The liquid desiccant air-conditioning system has been proposed as an alternative to the conventional vapor compression cooling systems to control air humidity. The complete system of liquid desiccant air-conditioning system is consisted two main components those are humidifier (regeneration) and dehumidifier. Humidifier part is connected to the load when summer season which is the air condition is hot and humid have to be turned into comfort condition on human. This paper purpose is performances study of air flow rate effect on a structured packed tower on cooling and dehumidifier system using liquid lithium chloride as the desiccant. Experimental apparatus used in this present study is consisted of three components those are load chamber, packed tower and chiller. Load chamber’s volume is $40m^3$, and packed tower dimension is cubic with length 0.4m occupied with packed column. Totally, 15 experimental has done using 5 times repeat on each variable of air velocity that varying on 2m/s, 3m/s and 4m/s with other conditions are controlled.

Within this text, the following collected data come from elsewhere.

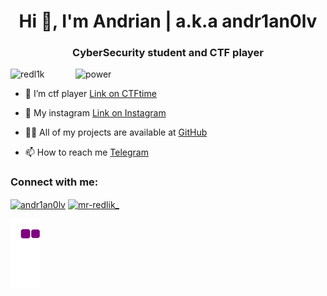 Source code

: <h1 align="center">Hi 👋, I'm Andrian | a.k.a andr1an0lv</h1>
<h3 align="center">CyberSecurity student and CTF player</h3>
<img align="right" alt="power" width="400" src="https://camo.githubusercontent.com/93bba7c3b0e336d712a1d08fd52673b89f59cfce5ab83e1bcf95f0eed0218dc7/68747470733a2f2f6d656469612e74656e6f722e636f6d2f31763973374a323331685141414141642f636861696e7361772d6d616e2d706f7765722e676966">

<p align="left"> <img src="https://komarev.com/ghpvc/?username=redl1k&label=Profile%20views&color=0e75b6&style=flat" alt="redl1k" /> </p>

- 🔭 I’m ctf player [Link on CTFtime](https://ctftime.org/user/143814)

- 🌱 My instagram [Link on Instagram](https:https://www.instagram.com/andr1an0lv/)

- 👨‍💻 All of my projects are available at [GitHub](https://github.com/redl1k)

- 📫 How to reach me [Telegram](https://t.me/RedLikYT)

<h3 align="left">Connect with me:</h3>
<p align="left">
<a href="https://instagram.com/andr1an0lv" target="blank"><img align="center" src="https://raw.githubusercontent.com/rahuldkjain/github-profile-readme-generator/master/src/images/icons/Social/instagram.svg" alt="andr1an0lv" height="30" width="40" /></a>
<a href="https://www.youtube.com/c/mr-redlik_" target="blank"><img align="center" src="https://raw.githubusercontent.com/rahuldkjain/github-profile-readme-generator/master/src/images/icons/Social/youtube.svg" alt="mr-redlik_" height="30" width="40" /></a>
</p>



![snake gif](https://raw.githubusercontent.com/redl1k/redl1k/output/github-contribution-grid-snake.gif)
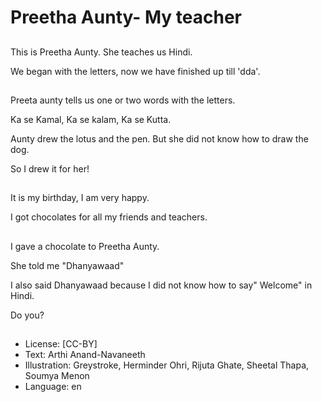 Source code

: # Preetha Aunty- My teacher

##
This is Preetha Aunty. She teaches us Hindi.

We began with the letters, now we have finished up till 'dda'.

##
Preeta aunty tells us one or two words with the letters.

Ka se Kamal, Ka se kalam, Ka se Kutta.

Aunty drew the lotus and the pen. But she did not know how to draw the dog.

So I drew it for her!

##
It is my birthday, I am very happy.

I got chocolates for all my friends and teachers.

##
I gave a chocolate to Preetha Aunty.

She told me "Dhanyawaad"

I also said Dhanyawaad because I did not know how to say" Welcome" in Hindi.

Do you?

##
* License: [CC-BY]
* Text: Arthi Anand-Navaneeth
* Illustration: Greystroke, Herminder Ohri, Rijuta Ghate, Sheetal Thapa, Soumya Menon
* Language: en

Air inlet initial temperature and relative humidity are set respectively on $30^{\circ}C$ and 52%, desiccant flow rate is 0.63 kg/s, desiccant temperature is $10^{\circ}C$ and desiccant concentration is 0.4. The result of this study shows that averagely, the moisture removal rate and the heat transfer rate are influenced by the air velocity. Higher air velocity will increase the heat transfer and decreasing the moisture removal rate. At adiabatic condition the air velocity of 2 m/s respectively is having the higher moisture removal rate acceleration then the air velocity of 3m/s and 4 m/s until the steady state condition.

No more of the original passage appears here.